__WHAT YOU SHOULD DO__: No pictures are to be included when the entries below are reproduced exactly.

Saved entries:

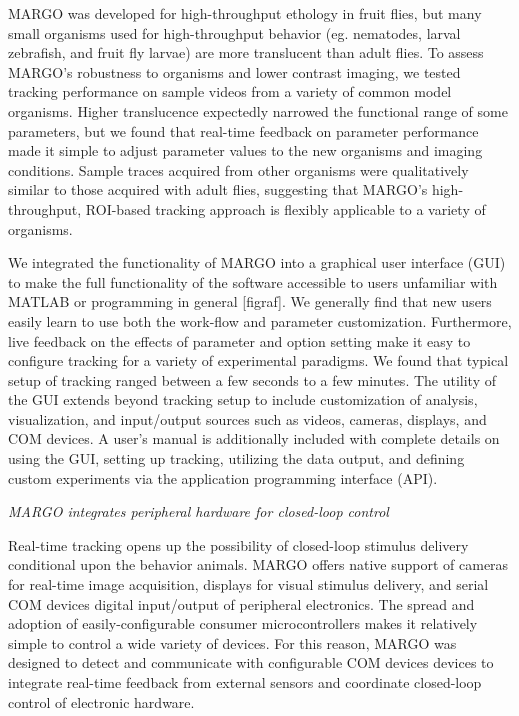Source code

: \documentclass[10pt]{article}
\begin{document}
\begin{multicols}{2}
MARGO was developed for high-throughput ethology in fruit flies, but many small organisms used for high-throughput behavior (eg. nematodes, larval zebrafish, and fruit fly larvae) are more translucent than adult flies. To assess MARGO’s robustness to organisms and lower contrast imaging, we tested tracking performance on sample videos from a variety of common model organisms. Higher translucence expectedly narrowed the functional range of some parameters, but we found that real-time feedback on parameter performance made it simple to adjust parameter values to the new organisms and imaging conditions. Sample traces acquired from other organisms were qualitatively similar to those acquired with adult flies, suggesting that MARGO’s high-throughput, ROI-based tracking approach is flexibly applicable to a variety of organisms. 

We integrated the functionality of MARGO into a graphical user interface (GUI) to make the full functionality of the software accessible to users unfamiliar with MATLAB or programming in general [figraf]. We generally find that new users easily learn to use both the work-flow and parameter customization. Furthermore, live feedback on the effects of parameter and option setting make it easy to configure tracking for a variety of experimental paradigms. We found that typical setup of tracking ranged between a few seconds to a few minutes. The utility of the GUI extends beyond tracking setup to include customization of analysis, visualization, and input/output sources such as videos, cameras, displays, and COM devices. A user's manual is additionally included with complete details on using the GUI, setting up tracking, utilizing the data output, and defining custom experiments via the application programming interface (API).


\textit{MARGO integrates peripheral hardware for closed-loop control}

Real-time tracking opens up the possibility of closed-loop stimulus delivery conditional upon the behavior animals. MARGO offers native support of cameras for real-time image acquisition, displays for visual stimulus delivery, and serial COM devices digital input/output of peripheral electronics. The spread and adoption of easily-configurable consumer microcontrollers makes it relatively simple to control a wide variety of devices. For this reason, MARGO was designed to detect and communicate with configurable COM devices devices to integrate real-time feedback from external sensors and coordinate closed-loop control of electronic hardware.


\end{multicols}
\end{document}
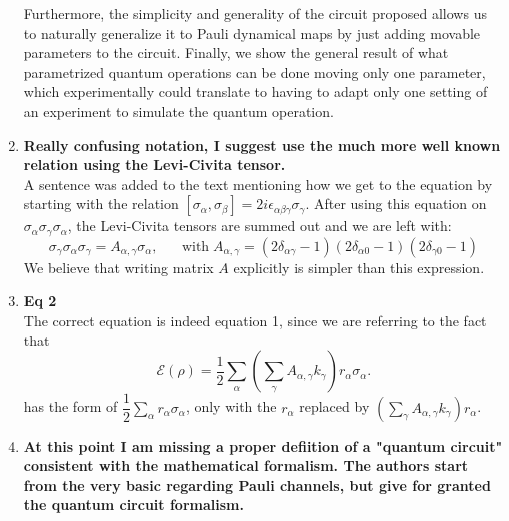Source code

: \documentclass[10pt,letterpaper]{article} %
\begin{document}
\begin{enumerate}
Furthermore, the simplicity and generality of the circuit proposed allows us to
naturally generalize it to Pauli dynamical maps by just
adding movable parameters to the circuit.
Finally, we show the general result of what parametrized quantum operations can be done 
moving only one parameter, which experimentally could translate
to having to adapt only one setting of an experiment
to simulate the quantum operation.




\item \textbf{ Really confusing notation, I suggest use the much more well known relation using the Levi-Civita tensor.}\\


A sentence was added to the text mentioning how we get to the equation by starting with the relation $[\sigma_\alpha,\sigma_\beta] = 2 i
\epsilon_{\alpha \beta \gamma} \sigma_\gamma$.
After using this equation on $\sigma_{\alpha} \sigma_{\gamma} \sigma_{\alpha}$, the Levi-Civita tensors are summed out and we are left with:
\begin{equation*}
\sigma_{\gamma} \sigma_{\alpha} \sigma_{\gamma}  =   A_{\alpha,\gamma} \sigma_{\alpha}, \;\;\;\;\;\; \text{with} \; A_{\alpha, \gamma} = (2\delta_{\alpha \gamma}-1)(2\delta_{\alpha 0}-1)(2\delta_{\gamma 0}-1)
\end{equation*}
We believe that writing matrix $A$ explicitly is simpler than this expression. 

\item \textbf{Eq 2} \\

The correct equation is indeed equation 1, since we are referring to the fact that 
\begin{equation}
\label{eq: rho-transformada}
\mathcal{E}(\rho) = \dfrac{1}{2} \sum_{\alpha} \left(\sum_{\gamma} A_{\alpha, \gamma} k_{\gamma} \right) r_{\alpha} \sigma_{\alpha}.
\end{equation}
has the form of $\dfrac{1}{2} \sum_{\alpha} r_{\alpha} \sigma_{\alpha}$, only with the
$r_{\alpha}$ replaced by $\left( \sum_{\gamma} A_{\alpha,\gamma} k_{\gamma} \right) r_{\alpha}$.


\item \textbf{At this point I am missing a proper defiition of a "quantum circuit" consistent with the mathematical formalism. The authors start from the very basic regarding Pauli channels, but give for granted the quantum circuit formalism.} \\


\end{enumerate}
\end{document}

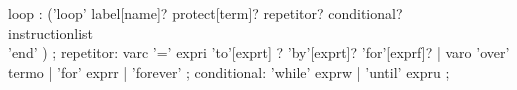 \begin{rail}
loop : ('loop' label[name]? protect[term]?  repetitor? conditional? \\
            instructionlist \\
           'end'     )
                 ;
repetitor: varc '=' expri 'to'[exprt] ? 'by'[exprt]? 'for'[exprf]? |
                varo 'over' termo |
                'for' exprr |
                'forever'
                 ;
conditional: 'while' exprw |
                    'until' expru
                 ;
\end{rail}
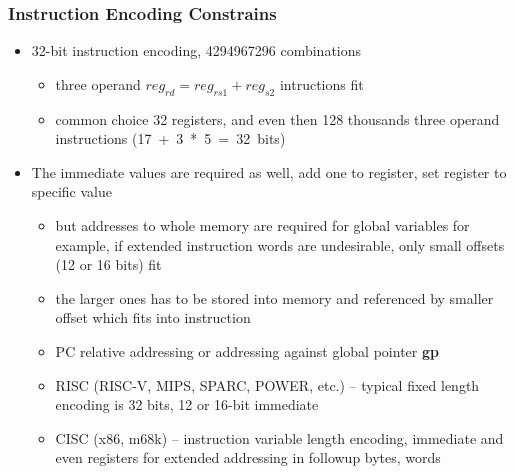 \documentclass{beamer}
\begin{document}
\begin{frame}
\frametitle{Instruction Encoding Constrains}

\begin{itemize}

\item 32-bit instruction encoding, 4294967296 combinations
\begin{itemize}
\item three operand \texttt{$reg_{rd} = reg_{rs1} + reg_{s2}$} intructions fit
\item common choice 32 registers, and even then 128 thousands three operand instructions (17~+~3~*~5~=~32~bits)
\end{itemize}
\item The immediate values are required as well, add one to register, set register to specific value
\begin{itemize}
\item but addresses to whole memory are required for global variables for example, if extended instruction words are undesirable, only small offsets (12 or 16 bits) fit
\item the larger ones has to be stored into memory and referenced by smaller offset which fits into instruction
\item PC relative addressing or addressing against global pointer \textbf{gp}
\item RISC (RISC-V, MIPS, SPARC, POWER, etc.) --  typical fixed length encoding is 32 bits, 12 or 16-bit immediate
\item CISC (x86, m68k) -- instruction variable length encoding, immediate and even registers for extended addressing in followup bytes, words
\end{itemize}
\end{itemize}
\end{frame}
\end{document}
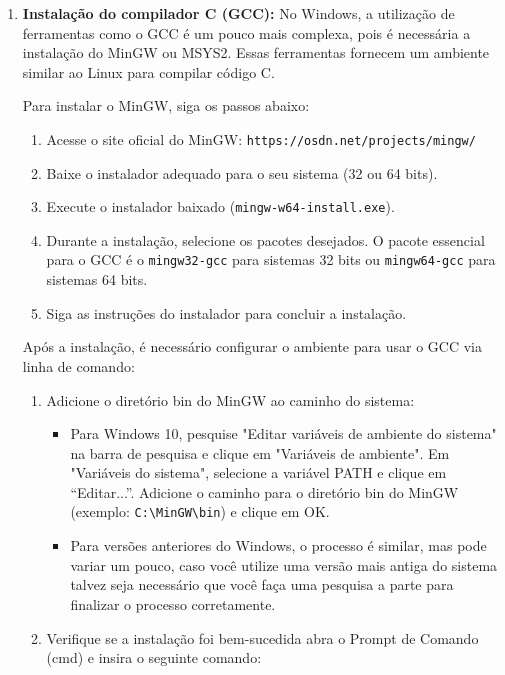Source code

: \begin{enumerate}
    \item \textbf{Instalação do compilador C (GCC):} 
        No Windows, a utilização de ferramentas como o GCC é um pouco mais 
        complexa, pois é necessária a instalação do MinGW ou MSYS2. Essas 
        ferramentas fornecem um ambiente similar ao Linux para compilar 
        código C.

        Para instalar o MinGW, siga os passos abaixo:

        \begin{enumerate}
            \item Acesse o site oficial do MinGW: \texttt{https://osdn.net/projects/mingw/}
            \item Baixe o instalador adequado para o seu sistema (32 ou 64 bits).
            \item Execute o instalador baixado (\texttt{mingw-w64-install.exe}).
            \item Durante a instalação, selecione os pacotes desejados. O 
                pacote essencial para o GCC é o \texttt{mingw32-gcc} para 
                sistemas 32 bits ou \texttt{mingw64-gcc} para sistemas 64 bits.
            \item Siga as instruções do instalador para concluir a instalação.
        \end{enumerate}

        Após a instalação, é necessário configurar o ambiente para usar o GCC via linha de comando:

        \begin{enumerate}
            \item Adicione o diretório bin do MinGW ao caminho do sistema:
                \begin{itemize}
                        \renewcommand{\labelitemi}{\tiny$\blacksquare$}
                    \item Para Windows 10, pesquise "Editar variáveis de ambiente 
                        do sistema" na barra de pesquisa e clique em "Variáveis 
                        de ambiente". Em "Variáveis do sistema", selecione a 
                        variável PATH e clique em ``Editar...''. Adicione o caminho 
                        para o diretório bin do MinGW (exemplo: 
                        \texttt{C:\textbackslash MinGW\textbackslash bin}) e 
                        clique em OK.
                    \item Para versões anteriores do Windows, o processo é 
                        similar, mas pode variar um pouco, caso você utilize 
                        uma versão mais antiga do sistema talvez seja necessário 
                        que você faça uma pesquisa a parte para finalizar o 
                        processo corretamente.
                \end{itemize}
            \item Verifique se a instalação foi bem-sucedida abra o Prompt de Comando (cmd) 
                e insira o seguinte comando:


\end{enumerate}
\end{enumerate}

__ANSWER FOR THIS EXERCISE__:
Source code

: \documentclass[10pt]{article}
\begin{document}
\begin{multicols}{2}
MARGO was developed for high-throughput ethology in fruit flies, but many small organisms used for high-throughput behavior (eg. nematodes, larval zebrafish, and fruit fly larvae) are more translucent than adult flies. To assess MARGO’s robustness to organisms and lower contrast imaging, we tested tracking performance on sample videos from a variety of common model organisms. Higher translucence expectedly narrowed the functional range of some parameters, but we found that real-time feedback on parameter performance made it simple to adjust parameter values to the new organisms and imaging conditions. Sample traces acquired from other organisms were qualitatively similar to those acquired with adult flies, suggesting that MARGO’s high-throughput, ROI-based tracking approach is flexibly applicable to a variety of organisms. 

We integrated the functionality of MARGO into a graphical user interface (GUI) to make the full functionality of the software accessible to users unfamiliar with MATLAB or programming in general [figraf]. We generally find that new users easily learn to use both the work-flow and parameter customization. Furthermore, live feedback on the effects of parameter and option setting make it easy to configure tracking for a variety of experimental paradigms. We found that typical setup of tracking ranged between a few seconds to a few minutes. The utility of the GUI extends beyond tracking setup to include customization of analysis, visualization, and input/output sources such as videos, cameras, displays, and COM devices. A user's manual is additionally included with complete details on using the GUI, setting up tracking, utilizing the data output, and defining custom experiments via the application programming interface (API).


\textit{MARGO integrates peripheral hardware for closed-loop control}

Real-time tracking opens up the possibility of closed-loop stimulus delivery conditional upon the behavior animals. MARGO offers native support of cameras for real-time image acquisition, displays for visual stimulus delivery, and serial COM devices digital input/output of peripheral electronics. The spread and adoption of easily-configurable consumer microcontrollers makes it relatively simple to control a wide variety of devices. For this reason, MARGO was designed to detect and communicate with configurable COM devices devices to integrate real-time feedback from external sensors and coordinate closed-loop control of electronic hardware.


\end{multicols}
\end{document}
Source code

: \documentclass[10pt,letterpaper]{article} %
\begin{document}
\begin{enumerate}
Furthermore, the simplicity and generality of the circuit proposed allows us to
naturally generalize it to Pauli dynamical maps by just
adding movable parameters to the circuit.
Finally, we show the general result of what parametrized quantum operations can be done 
moving only one parameter, which experimentally could translate
to having to adapt only one setting of an experiment
to simulate the quantum operation.




\item \textbf{ Really confusing notation, I suggest use the much more well known relation using the Levi-Civita tensor.}\\


A sentence was added to the text mentioning how we get to the equation by starting with the relation $[\sigma_\alpha,\sigma_\beta] = 2 i
\epsilon_{\alpha \beta \gamma} \sigma_\gamma$.
After using this equation on $\sigma_{\alpha} \sigma_{\gamma} \sigma_{\alpha}$, the Levi-Civita tensors are summed out and we are left with:
\begin{equation*}
\sigma_{\gamma} \sigma_{\alpha} \sigma_{\gamma}  =   A_{\alpha,\gamma} \sigma_{\alpha}, \;\;\;\;\;\; \text{with} \; A_{\alpha, \gamma} = (2\delta_{\alpha \gamma}-1)(2\delta_{\alpha 0}-1)(2\delta_{\gamma 0}-1)
\end{equation*}
We believe that writing matrix $A$ explicitly is simpler than this expression. 

\item \textbf{Eq 2} \\

The correct equation is indeed equation 1, since we are referring to the fact that 
\begin{equation}
\label{eq: rho-transformada}
\mathcal{E}(\rho) = \dfrac{1}{2} \sum_{\alpha} \left(\sum_{\gamma} A_{\alpha, \gamma} k_{\gamma} \right) r_{\alpha} \sigma_{\alpha}.
\end{equation}
has the form of $\dfrac{1}{2} \sum_{\alpha} r_{\alpha} \sigma_{\alpha}$, only with the
$r_{\alpha}$ replaced by $\left( \sum_{\gamma} A_{\alpha,\gamma} k_{\gamma} \right) r_{\alpha}$.


\item \textbf{At this point I am missing a proper defiition of a "quantum circuit" consistent with the mathematical formalism. The authors start from the very basic regarding Pauli channels, but give for granted the quantum circuit formalism.} \\


\end{enumerate}
\end{document}

 \begin{rail}
loop : ('loop' label[name]? protect[term]?  repetitor? conditional? \\
            instructionlist \\
           'end'     )
                 ;
repetitor: varc '=' expri 'to'[exprt] ? 'by'[exprt]? 'for'[exprf]? |
                varo 'over' termo |
                'for' exprr |
                'forever'
                 ;
conditional: 'while' exprw |
                    'until' expru
                 ;
\end{rail}
 \documentclass{beamer}
\begin{document}
\begin{frame}
\frametitle{Instruction Encoding Constrains}

\begin{itemize}

\item 32-bit instruction encoding, 4294967296 combinations
\begin{itemize}
\item three operand \texttt{$reg_{rd} = reg_{rs1} + reg_{s2}$} intructions fit
\item common choice 32 registers, and even then 128 thousands three operand instructions (17~+~3~*~5~=~32~bits)
\end{itemize}
\item The immediate values are required as well, add one to register, set register to specific value
\begin{itemize}
\item but addresses to whole memory are required for global variables for example, if extended instruction words are undesirable, only small offsets (12 or 16 bits) fit
\item the larger ones has to be stored into memory and referenced by smaller offset which fits into instruction
\item PC relative addressing or addressing against global pointer \textbf{gp}
\item RISC (RISC-V, MIPS, SPARC, POWER, etc.) --  typical fixed length encoding is 32 bits, 12 or 16-bit immediate
\item CISC (x86, m68k) -- instruction variable length encoding, immediate and even registers for extended addressing in followup bytes, words
\end{itemize}
\end{itemize}
\end{frame}
\end{document}
Source code

: \begin{enumerate}
    \item \textbf{Instalação do compilador C (GCC):} 
        No Windows, a utilização de ferramentas como o GCC é um pouco mais 
        complexa, pois é necessária a instalação do MinGW ou MSYS2. Essas 
        ferramentas fornecem um ambiente similar ao Linux para compilar 
        código C.

        Para instalar o MinGW, siga os passos abaixo:

        \begin{enumerate}
            \item Acesse o site oficial do MinGW: \texttt{https://osdn.net/projects/mingw/}
            \item Baixe o instalador adequado para o seu sistema (32 ou 64 bits).
            \item Execute o instalador baixado (\texttt{mingw-w64-install.exe}).
            \item Durante a instalação, selecione os pacotes desejados. O 
                pacote essencial para o GCC é o \texttt{mingw32-gcc} para 
                sistemas 32 bits ou \texttt{mingw64-gcc} para sistemas 64 bits.
            \item Siga as instruções do instalador para concluir a instalação.
        \end{enumerate}

        Após a instalação, é necessário configurar o ambiente para usar o GCC via linha de comando:

        \begin{enumerate}
            \item Adicione o diretório bin do MinGW ao caminho do sistema:
                \begin{itemize}
                        \renewcommand{\labelitemi}{\tiny$\blacksquare$}
                    \item Para Windows 10, pesquise "Editar variáveis de ambiente 
                        do sistema" na barra de pesquisa e clique em "Variáveis 
                        de ambiente". Em "Variáveis do sistema", selecione a 
                        variável PATH e clique em ``Editar...''. Adicione o caminho 
                        para o diretório bin do MinGW (exemplo: 
                        \texttt{C:\textbackslash MinGW\textbackslash bin}) e 
                        clique em OK.
                    \item Para versões anteriores do Windows, o processo é 
                        similar, mas pode variar um pouco, caso você utilize 
                        uma versão mais antiga do sistema talvez seja necessário 
                        que você faça uma pesquisa a parte para finalizar o 
                        processo corretamente.
                \end{itemize}
            \item Verifique se a instalação foi bem-sucedida abra o Prompt de Comando (cmd) 
                e insira o seguinte comando:


\end{enumerate}
\end{enumerate}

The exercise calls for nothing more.